[Directions]:
The pictures are to be left out, and all remaining data is to be transcribed exactly as it appears.

(Stored data entries)

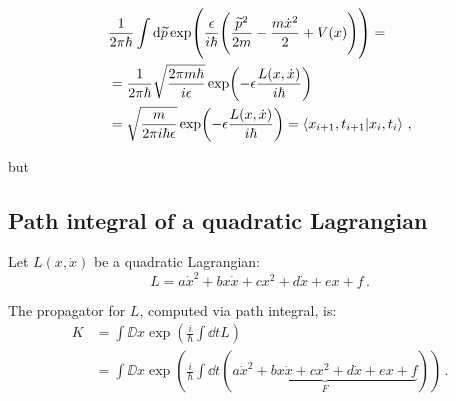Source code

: \documentclass[main.tex]{subfiles}
\begin{document}
%
\begin{subequations}
\begin{align}
  &\frac{1}{2 \pi \hbar} \int  \dd{\widetilde{p}} 
  \exp(\frac{\epsilon}{i \hbar} \qty(\frac{\widetilde{p}^2 }{2m} - \frac{m \dot{x}^2}{2} + V(x))) =  \\
  &= \frac{1}{2 \pi \hbar} \sqrt{\frac{2 \pi m \hbar }{i \epsilon }} \exp(- \epsilon  \frac{L(x, \dot{x})}{i \hbar}) \\
  &=  \sqrt{\frac{ m  }{2 \pi i \hbar \epsilon }} \exp(- \epsilon  \frac{L(x, \dot{x})}{i \hbar}) = \braket{x_{i+1}, t_{i+1}}{x_{i}, t_{i}}
  \,,
\end{align}
\end{subequations}

but 

\subsection{Path integral of a quadratic Lagrangian}

Let \(L(x,\dot{x})\) be a quadratic Lagrangian:
\begin{equation}
  L = a\dot{x}^2 + bx\dot{x} + cx^2 + d\dot{x} + ex + f
  \,.
\end{equation}

The propagator for $L$, computed via path integral, is:
%
\begin{subequations}
  \begin{align}
    K &= \int\DD{x} \exp(\frac{i}{\hbar}\int \dd{t} L) \\
    &= \int\DD{x} \exp(\frac{i}{\hbar}\int \dd{t} ( \underbrace{a\dot{x}^2 + bx\dot{x} + cx^2 + d\dot{x} + ex + f}_F) )
    \,.
  \end{align}
\end{subequations}
\end{document}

[Solution to this problem]:
Source code

: \documentclass[main.tex]{subfiles}
\begin{document}
%
\begin{subequations}
\begin{align}
  &\frac{1}{2 \pi \hbar} \int  \dd{\widetilde{p}} 
  \exp(\frac{\epsilon}{i \hbar} \qty(\frac{\widetilde{p}^2 }{2m} - \frac{m \dot{x}^2}{2} + V(x))) =  \\
  &= \frac{1}{2 \pi \hbar} \sqrt{\frac{2 \pi m \hbar }{i \epsilon }} \exp(- \epsilon  \frac{L(x, \dot{x})}{i \hbar}) \\
  &=  \sqrt{\frac{ m  }{2 \pi i \hbar \epsilon }} \exp(- \epsilon  \frac{L(x, \dot{x})}{i \hbar}) = \braket{x_{i+1}, t_{i+1}}{x_{i}, t_{i}}
  \,,
\end{align}
\end{subequations}

but 

\subsection{Path integral of a quadratic Lagrangian}

Let \(L(x,\dot{x})\) be a quadratic Lagrangian:
\begin{equation}
  L = a\dot{x}^2 + bx\dot{x} + cx^2 + d\dot{x} + ex + f
  \,.
\end{equation}

The propagator for $L$, computed via path integral, is:
%
\begin{subequations}
  \begin{align}
    K &= \int\DD{x} \exp(\frac{i}{\hbar}\int \dd{t} L) \\
    &= \int\DD{x} \exp(\frac{i}{\hbar}\int \dd{t} ( \underbrace{a\dot{x}^2 + bx\dot{x} + cx^2 + d\dot{x} + ex + f}_F) )
    \,.
  \end{align}
\end{subequations}
\end{document}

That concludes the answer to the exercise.